There is a classic passage from Fyodor Dostoyevsky’s The Brothers Karamasov that burned itself into my mind when I read it years ago in college: the frenzied meditation by Ivan on how a good God could have possibly created a world in which children suffer, for which he “returns God his ticket.” I had occasion to think about the passage again not long ago, after reading a heartrending column by a young woman in the Harvard Crimson. Let me tell you why.
Ivan is talking in some little tavern with his brother Alyosha about God and the meaning of life, as people in Russian novels are wont to do. “I meant to talk about the suffering of mankind in general, but better let us dwell only on the suffering of children,” Ivan tells his brother.
Do you love children, Alyosha? I know you love them, and you’ll understand why I want to speak only of them now.

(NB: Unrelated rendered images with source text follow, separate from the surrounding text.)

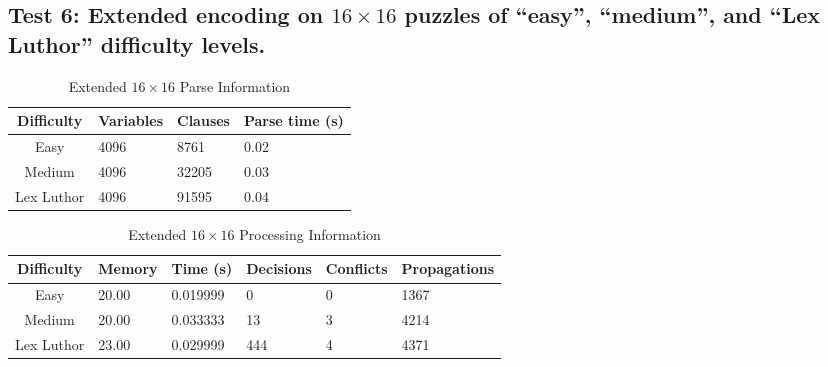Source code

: \documentclass[conference,draftclsnofoot]{IEEEtran}
\begin{document}
\subsection{Test 6: Extended encoding	on $16 \times 16$ puzzles of ``easy'',
``medium'', and ``Lex Luthor'' difficulty levels.}
\FloatBarrier
\begin{table}[!h]
	\centering
	\begin{tabular}{c | l l l}
		Difficulty & Variables & Clauses & Parse time (s) \\\hline
		Easy		& 4096 & 8761  & 0.02\\
		Medium 		& 4096 & 32205 & 0.03\\
		Lex Luthor 	& 4096 & 91595 & 0.04\\
	\end{tabular}
	\caption{Extended $16 \times 16$ Parse Information}
	\label{tab:extended_16x16_parse}
\end{table}
\begin{table}[!h]
	\centering

	\begin{tabular}{c | l l p{20pt} p{20pt} l }
		Difficulty & Memory & Time (s) & Decisions &
		Conflicts & Propagations \\\hline
		Easy 		& 20.00 & 0.019999 & 0 & 0 & 1367\\
		Medium 		& 20.00 & 0.033333 & 13 & 3 & 4214\\
		Lex Luthor 	& 23.00 & 0.029999 & 444 & 4 & 4371
	\end{tabular}
	\caption{Extended $16\times 16$ Processing Information}
	\label{tab:extended_16x16_proc}
\end{table}
\FloatBarrier

\newpage
\end{document}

If they, too, suffer terribly on earth, it is, of course, for their fathers; they are punished for their fathers who ate the apple — but that is reasoning from another world; for the human heart here on earth it is incomprehensible.
Ivan goes on to describe in excruciating detail what humanity — “the beast!” — is capable of doing to children. Dostoyevsky simply took these stories from reading the Russian court cases and daily newspapers of his time; they are not just maudlin tear-jerkers. There is the eight-year-old serf boy set upon and torn to pieces by his master’s wolfhounds for the sin of throwing a stone and bruising a favorite hunting dog’s paw. There is the five-year-old girl screamed at, smeared with excrement, and locked in a freezing outhouse overnight by her parents for the sin of fouling her bed. There is more. But even one would be too much.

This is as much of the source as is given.